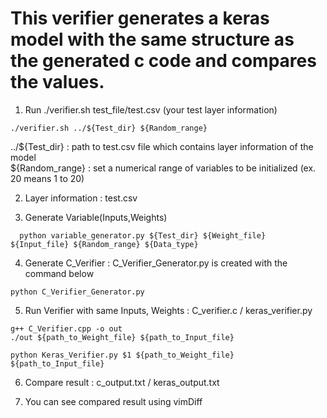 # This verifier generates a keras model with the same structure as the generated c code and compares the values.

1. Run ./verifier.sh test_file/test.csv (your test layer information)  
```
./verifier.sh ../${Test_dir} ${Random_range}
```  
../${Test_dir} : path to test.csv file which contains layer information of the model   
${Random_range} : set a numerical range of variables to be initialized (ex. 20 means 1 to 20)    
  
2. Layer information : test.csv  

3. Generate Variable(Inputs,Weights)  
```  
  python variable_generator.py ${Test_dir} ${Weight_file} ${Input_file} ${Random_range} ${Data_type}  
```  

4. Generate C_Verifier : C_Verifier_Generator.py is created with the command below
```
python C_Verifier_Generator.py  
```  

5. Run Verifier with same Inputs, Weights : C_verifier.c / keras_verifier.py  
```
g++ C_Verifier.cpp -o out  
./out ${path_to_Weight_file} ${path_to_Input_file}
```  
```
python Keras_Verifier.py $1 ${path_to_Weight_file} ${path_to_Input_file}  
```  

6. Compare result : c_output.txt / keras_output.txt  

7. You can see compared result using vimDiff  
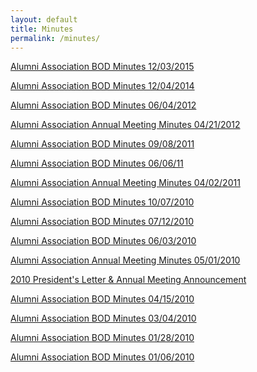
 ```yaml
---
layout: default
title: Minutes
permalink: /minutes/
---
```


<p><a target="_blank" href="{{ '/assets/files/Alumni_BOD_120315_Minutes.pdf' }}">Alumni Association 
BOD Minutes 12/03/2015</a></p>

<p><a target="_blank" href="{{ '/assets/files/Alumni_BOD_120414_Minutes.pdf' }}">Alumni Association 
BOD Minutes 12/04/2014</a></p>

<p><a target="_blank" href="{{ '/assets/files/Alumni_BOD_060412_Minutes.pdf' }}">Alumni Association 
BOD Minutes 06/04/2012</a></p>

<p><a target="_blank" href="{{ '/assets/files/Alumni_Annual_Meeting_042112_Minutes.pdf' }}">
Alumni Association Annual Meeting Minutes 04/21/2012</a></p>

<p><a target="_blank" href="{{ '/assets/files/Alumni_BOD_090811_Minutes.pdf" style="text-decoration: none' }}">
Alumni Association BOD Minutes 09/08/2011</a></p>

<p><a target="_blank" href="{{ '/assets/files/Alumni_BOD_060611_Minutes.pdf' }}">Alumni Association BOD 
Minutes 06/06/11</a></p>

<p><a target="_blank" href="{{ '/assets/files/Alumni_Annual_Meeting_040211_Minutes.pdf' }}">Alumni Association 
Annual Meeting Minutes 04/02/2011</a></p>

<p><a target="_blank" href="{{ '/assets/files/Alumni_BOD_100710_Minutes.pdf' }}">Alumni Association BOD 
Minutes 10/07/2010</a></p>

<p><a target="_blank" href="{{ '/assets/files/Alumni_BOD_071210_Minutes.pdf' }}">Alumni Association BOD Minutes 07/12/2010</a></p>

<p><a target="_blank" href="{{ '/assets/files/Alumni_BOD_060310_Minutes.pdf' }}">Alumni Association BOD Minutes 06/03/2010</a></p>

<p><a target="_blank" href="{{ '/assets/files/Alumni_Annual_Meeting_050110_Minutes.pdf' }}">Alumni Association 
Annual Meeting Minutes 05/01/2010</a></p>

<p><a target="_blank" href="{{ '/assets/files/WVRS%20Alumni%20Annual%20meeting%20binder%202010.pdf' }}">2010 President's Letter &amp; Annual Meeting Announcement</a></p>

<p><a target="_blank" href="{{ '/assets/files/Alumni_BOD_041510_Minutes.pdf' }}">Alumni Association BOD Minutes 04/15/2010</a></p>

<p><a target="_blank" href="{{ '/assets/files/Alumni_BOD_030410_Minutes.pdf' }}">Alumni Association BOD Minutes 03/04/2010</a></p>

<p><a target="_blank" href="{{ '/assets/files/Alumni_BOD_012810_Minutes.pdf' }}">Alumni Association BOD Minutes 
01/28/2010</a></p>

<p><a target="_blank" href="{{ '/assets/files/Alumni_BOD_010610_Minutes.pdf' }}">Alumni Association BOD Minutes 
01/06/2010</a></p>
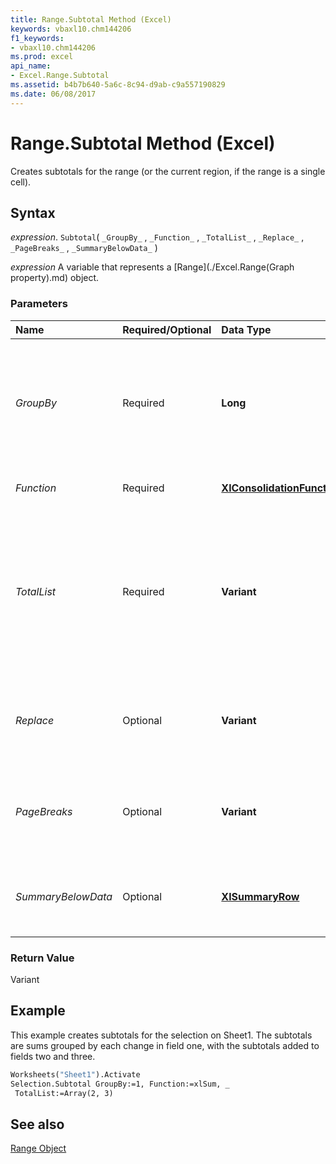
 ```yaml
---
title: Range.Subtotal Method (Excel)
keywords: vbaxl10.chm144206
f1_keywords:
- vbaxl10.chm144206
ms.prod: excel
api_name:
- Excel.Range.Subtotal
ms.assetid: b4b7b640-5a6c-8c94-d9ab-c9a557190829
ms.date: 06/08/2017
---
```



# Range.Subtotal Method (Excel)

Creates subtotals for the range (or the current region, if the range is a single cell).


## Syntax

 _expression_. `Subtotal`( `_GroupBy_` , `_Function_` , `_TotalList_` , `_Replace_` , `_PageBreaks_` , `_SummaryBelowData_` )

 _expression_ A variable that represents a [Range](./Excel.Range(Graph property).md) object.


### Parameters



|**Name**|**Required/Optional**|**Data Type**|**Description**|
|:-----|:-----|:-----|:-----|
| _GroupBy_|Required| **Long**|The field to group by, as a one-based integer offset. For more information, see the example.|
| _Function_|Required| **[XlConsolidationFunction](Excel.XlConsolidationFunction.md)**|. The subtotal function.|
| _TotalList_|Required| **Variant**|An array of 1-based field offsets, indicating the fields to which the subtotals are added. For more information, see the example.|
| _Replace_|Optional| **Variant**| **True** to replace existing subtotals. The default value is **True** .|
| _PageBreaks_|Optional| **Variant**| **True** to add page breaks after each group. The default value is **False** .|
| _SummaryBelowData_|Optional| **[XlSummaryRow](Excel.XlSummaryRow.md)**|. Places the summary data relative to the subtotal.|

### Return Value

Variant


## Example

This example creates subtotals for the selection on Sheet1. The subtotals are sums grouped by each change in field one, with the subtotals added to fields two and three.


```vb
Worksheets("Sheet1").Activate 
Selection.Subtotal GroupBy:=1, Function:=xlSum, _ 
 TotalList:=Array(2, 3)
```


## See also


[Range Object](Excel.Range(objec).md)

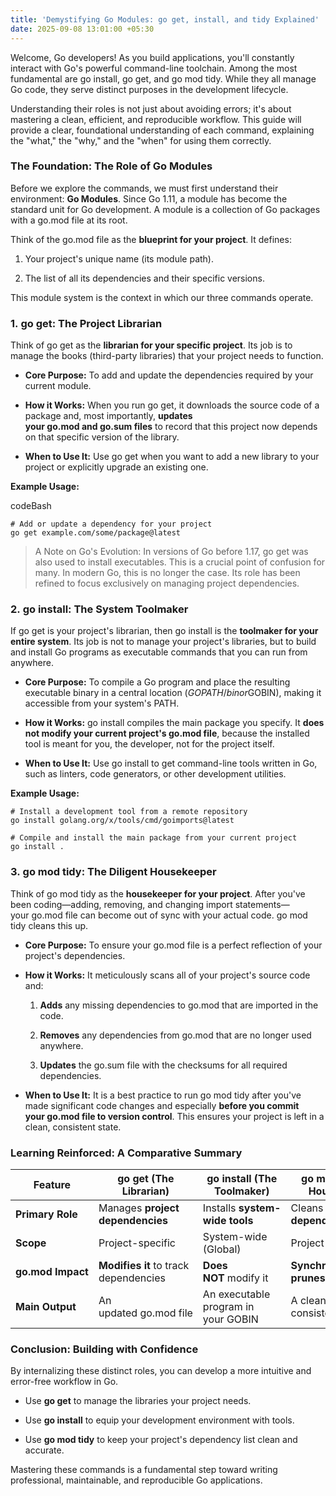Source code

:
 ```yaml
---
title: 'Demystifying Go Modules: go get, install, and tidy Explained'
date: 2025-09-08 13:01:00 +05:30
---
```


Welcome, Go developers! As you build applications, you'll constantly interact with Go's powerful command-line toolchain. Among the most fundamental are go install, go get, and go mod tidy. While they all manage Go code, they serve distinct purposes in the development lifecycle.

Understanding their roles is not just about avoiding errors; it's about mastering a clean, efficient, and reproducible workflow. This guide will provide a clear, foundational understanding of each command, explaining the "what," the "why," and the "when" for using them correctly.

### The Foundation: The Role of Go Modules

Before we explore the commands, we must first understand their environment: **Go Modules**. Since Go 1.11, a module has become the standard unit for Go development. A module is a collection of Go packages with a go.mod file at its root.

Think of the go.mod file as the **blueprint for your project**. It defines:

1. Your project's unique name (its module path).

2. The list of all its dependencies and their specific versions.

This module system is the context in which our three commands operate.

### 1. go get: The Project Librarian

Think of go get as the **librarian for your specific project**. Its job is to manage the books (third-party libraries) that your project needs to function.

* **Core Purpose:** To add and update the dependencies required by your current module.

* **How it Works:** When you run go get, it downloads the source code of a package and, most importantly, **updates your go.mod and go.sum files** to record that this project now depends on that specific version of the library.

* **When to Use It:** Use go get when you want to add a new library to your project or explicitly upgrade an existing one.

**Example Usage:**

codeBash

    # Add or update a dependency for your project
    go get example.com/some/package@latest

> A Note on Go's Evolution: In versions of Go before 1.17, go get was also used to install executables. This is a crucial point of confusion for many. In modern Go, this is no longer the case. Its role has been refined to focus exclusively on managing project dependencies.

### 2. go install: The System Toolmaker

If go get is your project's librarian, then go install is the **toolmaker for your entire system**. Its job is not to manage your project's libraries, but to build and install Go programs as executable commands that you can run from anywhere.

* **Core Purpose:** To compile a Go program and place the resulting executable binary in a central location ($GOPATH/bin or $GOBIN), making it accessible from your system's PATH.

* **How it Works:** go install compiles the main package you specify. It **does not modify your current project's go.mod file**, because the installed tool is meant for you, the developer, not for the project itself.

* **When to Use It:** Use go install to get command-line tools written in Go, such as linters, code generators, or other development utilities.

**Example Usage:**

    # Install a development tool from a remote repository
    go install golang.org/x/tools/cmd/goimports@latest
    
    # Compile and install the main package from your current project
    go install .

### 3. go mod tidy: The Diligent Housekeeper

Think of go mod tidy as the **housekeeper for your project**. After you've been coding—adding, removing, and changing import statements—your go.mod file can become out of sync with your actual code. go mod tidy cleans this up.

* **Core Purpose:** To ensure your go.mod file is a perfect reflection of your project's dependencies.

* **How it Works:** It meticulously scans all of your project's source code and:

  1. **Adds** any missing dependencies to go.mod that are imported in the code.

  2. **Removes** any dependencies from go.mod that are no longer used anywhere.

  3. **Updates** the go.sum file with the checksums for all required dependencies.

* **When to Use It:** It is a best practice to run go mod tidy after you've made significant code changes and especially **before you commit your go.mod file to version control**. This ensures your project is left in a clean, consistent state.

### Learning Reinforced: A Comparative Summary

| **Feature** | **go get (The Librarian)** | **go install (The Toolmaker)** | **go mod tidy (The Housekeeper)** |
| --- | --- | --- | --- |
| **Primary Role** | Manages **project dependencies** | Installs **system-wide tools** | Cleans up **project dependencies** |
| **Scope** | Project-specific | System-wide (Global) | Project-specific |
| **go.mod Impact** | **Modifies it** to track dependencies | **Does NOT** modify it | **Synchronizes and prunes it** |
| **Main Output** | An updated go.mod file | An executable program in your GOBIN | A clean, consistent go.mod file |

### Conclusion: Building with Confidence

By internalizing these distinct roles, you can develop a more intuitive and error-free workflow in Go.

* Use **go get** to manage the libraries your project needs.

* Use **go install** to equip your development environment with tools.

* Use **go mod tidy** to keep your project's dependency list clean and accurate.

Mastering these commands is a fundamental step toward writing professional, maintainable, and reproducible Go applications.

§ **What is expected**
Return word for word the lines above from the line with "BOD Minutes 12/03/2015</a></p>" to the line with "Minutes 06/06/11</a></p>", including both and leaving out all others.

§ **Response for this exercise**
BOD Minutes 12/03/2015</a></p>

<p><a target="_blank" href="{{ '/assets/files/Alumni_BOD_120414_Minutes.pdf' }}">Alumni Association 
BOD Minutes 12/04/2014</a></p>

<p><a target="_blank" href="{{ '/assets/files/Alumni_BOD_060412_Minutes.pdf' }}">Alumni Association 
BOD Minutes 06/04/2012</a></p>

<p><a target="_blank" href="{{ '/assets/files/Alumni_Annual_Meeting_042112_Minutes.pdf' }}">
Alumni Association Annual Meeting Minutes 04/21/2012</a></p>

<p><a target="_blank" href="{{ '/assets/files/Alumni_BOD_090811_Minutes.pdf" style="text-decoration: none' }}">
Alumni Association BOD Minutes 09/08/2011</a></p>

<p><a target="_blank" href="{{ '/assets/files/Alumni_BOD_060611_Minutes.pdf' }}">Alumni Association BOD 
Minutes 06/06/11</a></p>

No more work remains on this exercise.